While limited data is available, demonetization may have had a disproportionate impact on poorer households, which are more likely to work in construction and informal retail. Demand for guaranteed employment up to February 2017 exceeded the full year of FY2015/2016 and rural consumption (in particular, sales of two-wheelers) contracted sharply in November. Greater data availability, especially on labor markets, is needed to better gauge the social impact of policies in the future.
Despite this, there was a relatively modest slowdown in the economy. The Update attributes it to coping mechanisms (which included greater usage of digital transactions), higher rural incomes, and robust public consumption. The pick-up in rural wages in November and December, and the growth of agricultural output suggests the positive impact of the monsoons substantially dampened the disruption from demonetization.
In the long-term, demonetization has the potential to accelerate the formalization of the economy, leading to higher tax collections, and greater digital financial inclusion provided measures such as increased use of property taxes is taken in the areas of tax policy and administration, and share of the population with access to the internet and digital means of payments are increased. The implementation of the GST could is a key complementary reform that will support formalization, as firms have a strong incentive to register with GST to obtain input tax credits, the Update adds.
The monsoon delivered, but investment growth remains subdued
The Update acknowledges that agricultural growth has had the most positive impact on the Indian economy in FY17. Agriculture growth jumped to 6.0 percent in the third quarter of FY2017 from 3.8 percent in the second quarter. This was the highest growth in nearly five years. The second advance estimate of production puts cereal output for FY2017 at nearly 250 million tons, crossing the previous record of about 246 million tons harvested in 2013-14.
The Update is also optimistic that growth in private investments is likely to pick up once there is greater certainty on the global outlook, as well as when implementation of the GST is more advanced.
“Private investment growth continues to face several impediments in the form of excess capacity, regulatory and policy challenges, and corporate debt overhang. However, the recent push to increase infrastructure spending and to accelerate structural reforms will eventually drive a sustained rebound of private investments,” said Frederico Gil Sander, Senior Country Economist and the main author of the India Development Update.
However, credit growth, particularly to industry remains weak. Although credit data for November and December are clouded by banks’ focus on exchanging old notes rather than lending, credit growth even in January and February of this year was about 3.5 percent (y/y). Banks have used higher deposits post-demonetization to buy government securities rather than to expand credit. This suggests weak credit demand, as many large corporates remain highly leveraged and global capacity in key sectors such as steel is ample, the Update says.
Unlocking the potential of Indian women
A special focus of this report has been on the low female labor force participation of women in India. India has one of the lowest female participation rates in the world, ranking 120th among the 131 countries for which data are available. Even among countries with similar income levels, India is at the bottom, together with Yemen, Pakistan and Egypt (figure 1).

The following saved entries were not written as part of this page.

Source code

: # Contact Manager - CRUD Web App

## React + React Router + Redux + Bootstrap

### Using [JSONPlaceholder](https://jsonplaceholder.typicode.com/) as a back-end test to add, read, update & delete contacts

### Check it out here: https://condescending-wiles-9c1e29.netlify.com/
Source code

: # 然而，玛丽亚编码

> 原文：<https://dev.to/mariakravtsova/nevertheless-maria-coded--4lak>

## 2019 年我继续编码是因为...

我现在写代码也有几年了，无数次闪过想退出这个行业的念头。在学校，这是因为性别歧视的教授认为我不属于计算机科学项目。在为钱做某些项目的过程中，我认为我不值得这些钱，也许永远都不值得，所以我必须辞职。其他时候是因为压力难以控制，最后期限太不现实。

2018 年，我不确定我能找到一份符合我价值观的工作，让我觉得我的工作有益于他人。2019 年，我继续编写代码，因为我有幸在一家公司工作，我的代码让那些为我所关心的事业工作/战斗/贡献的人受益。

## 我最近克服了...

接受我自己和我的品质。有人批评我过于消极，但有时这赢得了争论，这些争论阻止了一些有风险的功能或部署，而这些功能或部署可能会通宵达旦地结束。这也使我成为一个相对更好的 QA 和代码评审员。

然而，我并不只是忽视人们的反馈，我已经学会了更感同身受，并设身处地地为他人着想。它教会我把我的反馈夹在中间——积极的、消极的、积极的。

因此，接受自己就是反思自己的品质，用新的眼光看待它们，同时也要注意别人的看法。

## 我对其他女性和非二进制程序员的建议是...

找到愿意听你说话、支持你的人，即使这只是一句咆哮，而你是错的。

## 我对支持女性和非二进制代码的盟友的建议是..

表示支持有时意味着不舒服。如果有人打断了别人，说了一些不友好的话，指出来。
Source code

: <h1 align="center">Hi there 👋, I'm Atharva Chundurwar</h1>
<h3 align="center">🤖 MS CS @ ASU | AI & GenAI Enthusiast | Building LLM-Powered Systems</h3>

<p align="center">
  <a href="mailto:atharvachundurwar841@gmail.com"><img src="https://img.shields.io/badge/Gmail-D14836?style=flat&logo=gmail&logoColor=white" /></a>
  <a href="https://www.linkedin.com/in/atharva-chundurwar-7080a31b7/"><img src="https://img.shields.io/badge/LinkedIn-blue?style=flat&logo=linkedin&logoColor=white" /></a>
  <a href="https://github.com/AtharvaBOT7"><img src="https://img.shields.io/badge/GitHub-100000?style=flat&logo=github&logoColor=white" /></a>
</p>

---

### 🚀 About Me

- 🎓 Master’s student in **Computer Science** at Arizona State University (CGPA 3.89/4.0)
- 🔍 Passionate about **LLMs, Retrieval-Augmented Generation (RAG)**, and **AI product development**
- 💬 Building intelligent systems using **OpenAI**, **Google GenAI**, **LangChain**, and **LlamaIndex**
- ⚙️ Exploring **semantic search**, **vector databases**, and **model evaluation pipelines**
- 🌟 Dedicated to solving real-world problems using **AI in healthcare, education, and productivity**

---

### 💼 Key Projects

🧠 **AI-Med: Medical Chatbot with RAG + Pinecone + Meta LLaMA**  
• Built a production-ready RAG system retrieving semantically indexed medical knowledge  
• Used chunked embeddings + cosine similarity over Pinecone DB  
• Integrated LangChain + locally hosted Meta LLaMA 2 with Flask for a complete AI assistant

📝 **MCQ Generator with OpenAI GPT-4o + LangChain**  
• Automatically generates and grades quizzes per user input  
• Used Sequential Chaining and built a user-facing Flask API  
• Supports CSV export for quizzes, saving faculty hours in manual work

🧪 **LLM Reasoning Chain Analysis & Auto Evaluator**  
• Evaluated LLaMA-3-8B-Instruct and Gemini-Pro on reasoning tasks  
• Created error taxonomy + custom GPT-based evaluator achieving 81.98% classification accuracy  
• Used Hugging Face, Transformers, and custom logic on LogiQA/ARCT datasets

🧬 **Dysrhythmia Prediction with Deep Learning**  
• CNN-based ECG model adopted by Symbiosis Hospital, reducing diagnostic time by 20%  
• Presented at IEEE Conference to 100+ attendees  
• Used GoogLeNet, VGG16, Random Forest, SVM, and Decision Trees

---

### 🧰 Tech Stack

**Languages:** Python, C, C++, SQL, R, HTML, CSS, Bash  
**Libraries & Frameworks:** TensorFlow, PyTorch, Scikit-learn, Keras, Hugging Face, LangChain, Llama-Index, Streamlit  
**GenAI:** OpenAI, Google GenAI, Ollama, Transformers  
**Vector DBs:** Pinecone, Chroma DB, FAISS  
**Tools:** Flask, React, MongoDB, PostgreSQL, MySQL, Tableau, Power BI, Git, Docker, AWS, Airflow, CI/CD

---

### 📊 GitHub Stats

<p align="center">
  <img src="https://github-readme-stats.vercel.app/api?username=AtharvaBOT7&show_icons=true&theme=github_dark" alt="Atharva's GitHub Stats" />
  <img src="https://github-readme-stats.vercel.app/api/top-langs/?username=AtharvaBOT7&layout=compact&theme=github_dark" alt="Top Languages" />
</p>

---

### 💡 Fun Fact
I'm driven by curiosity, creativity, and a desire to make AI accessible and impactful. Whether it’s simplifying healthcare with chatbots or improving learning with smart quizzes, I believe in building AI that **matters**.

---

Worse still, the rate has been declining since 2005. This is a matter of concern as women’s paid employment is known to increase their ability to influence decision-making within the household, and empower them more broadly in society as a whole, the Update says.

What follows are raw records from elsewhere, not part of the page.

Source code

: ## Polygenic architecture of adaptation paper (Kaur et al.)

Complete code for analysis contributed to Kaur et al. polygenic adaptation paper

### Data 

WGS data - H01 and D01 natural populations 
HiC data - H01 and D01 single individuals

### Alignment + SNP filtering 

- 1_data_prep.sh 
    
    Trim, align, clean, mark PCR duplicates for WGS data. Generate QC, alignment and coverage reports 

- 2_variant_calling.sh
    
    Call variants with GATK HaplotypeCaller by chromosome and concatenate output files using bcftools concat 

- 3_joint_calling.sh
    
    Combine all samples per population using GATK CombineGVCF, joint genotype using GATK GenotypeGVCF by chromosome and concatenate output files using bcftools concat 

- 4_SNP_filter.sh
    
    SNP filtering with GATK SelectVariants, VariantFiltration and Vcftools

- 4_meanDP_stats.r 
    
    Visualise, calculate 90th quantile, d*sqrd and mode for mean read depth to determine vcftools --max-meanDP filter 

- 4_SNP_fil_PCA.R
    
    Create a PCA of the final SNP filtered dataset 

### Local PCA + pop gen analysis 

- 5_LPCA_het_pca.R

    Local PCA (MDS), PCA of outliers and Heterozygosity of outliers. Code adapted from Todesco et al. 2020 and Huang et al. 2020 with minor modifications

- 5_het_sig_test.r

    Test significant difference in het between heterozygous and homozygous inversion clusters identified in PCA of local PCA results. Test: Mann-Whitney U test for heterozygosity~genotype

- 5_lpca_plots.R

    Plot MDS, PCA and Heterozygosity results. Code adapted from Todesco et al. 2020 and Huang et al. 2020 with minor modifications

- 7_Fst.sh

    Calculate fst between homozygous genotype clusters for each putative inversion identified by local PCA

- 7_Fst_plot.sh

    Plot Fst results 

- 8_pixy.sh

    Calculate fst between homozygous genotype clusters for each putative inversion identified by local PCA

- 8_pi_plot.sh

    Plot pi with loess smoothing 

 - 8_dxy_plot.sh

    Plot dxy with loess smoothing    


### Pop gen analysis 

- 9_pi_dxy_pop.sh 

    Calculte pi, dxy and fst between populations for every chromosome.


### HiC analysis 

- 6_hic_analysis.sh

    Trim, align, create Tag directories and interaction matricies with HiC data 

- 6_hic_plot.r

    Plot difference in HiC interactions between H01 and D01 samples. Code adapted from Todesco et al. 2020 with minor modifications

In fact, less than a third or only 27 percent of women 15 years or older are working or actively looking for a job. Three of every five prime working age Indian women (26-45 years) are not economically active, meaning that they are neither working on a farm or in businesses nor are they earning any wage.
“This is a cause for concern since higher labor earnings are the primary driver of poverty reduction. It is often argued that declining female participation is due to rising incomes that allow more women to stay at home. The evidence, however, shows that fewer jobs in agriculture have not been replaced by alternative jobs considered suitable for women,” Ahmad added.

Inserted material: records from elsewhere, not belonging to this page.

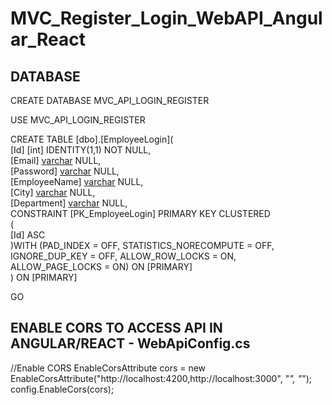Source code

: # MVC_Register_Login_WebAPI_Angular_React

DATABASE
--------
CREATE DATABASE MVC_API_LOGIN_REGISTER

USE MVC_API_LOGIN_REGISTER

CREATE TABLE [dbo].[EmployeeLogin](    
    [Id] [int] IDENTITY(1,1) NOT NULL,    
    [Email] [varchar](50) NULL,    
    [Password] [varchar](50) NULL,    
    [EmployeeName] [varchar](50) NULL,    
    [City] [varchar](50) NULL,    
    [Department] [varchar](50) NULL,    
 CONSTRAINT [PK_EmployeeLogin] PRIMARY KEY CLUSTERED     
(    
    [Id] ASC    
)WITH (PAD_INDEX = OFF, STATISTICS_NORECOMPUTE = OFF, IGNORE_DUP_KEY = OFF, ALLOW_ROW_LOCKS = ON, ALLOW_PAGE_LOCKS = ON) ON [PRIMARY]    
) ON [PRIMARY]    
    
GO    

ENABLE CORS TO ACCESS API IN ANGULAR/REACT - WebApiConfig.cs
-------------------------------------------------------------
 //Enable CORS
            EnableCorsAttribute cors = new EnableCorsAttribute("http://localhost:4200,http://localhost:3000", "*", "*");
            config.EnableCors(cors);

In fact, at 42 per cent, India has some of the highest share of graduates in science and technology among the comparator countries like Indonesia or Brazil, but only 34 percent of women with a post-secondary degree are in the labor market.
“India’s female labor force participation rate is uniquely low for all levels of education. Sixty five percent of Indian women with college degrees are not working whereas in Bangladesh 41 percent and in Indonesia and Brazil only 25 percent of women graduates are not working,” Sander added.
India has only created jobs equivalent to 0.9 percent of the adult population between 2005 and 2012 and most of these regular wage jobs created went to men. Also, in Bangladesh 33 percent of its labor force working in industry are women whereas in India it’s only about 17 percent, the Update says. This reflects the importance of the government’s recent package for the labor intensive garment and textile industry, which tends to create jobs for women.
According to an assessment done by the World Bank, India’s potential GDP growth can go up by a full percentage point if half the gap in female labor force participation rate with Bangladesh or Indonesia, is closed.
The key to close the gender gap is to create more jobs, especially regular salaried jobs that are flexible and can be safely accessed by women, the Update concludes.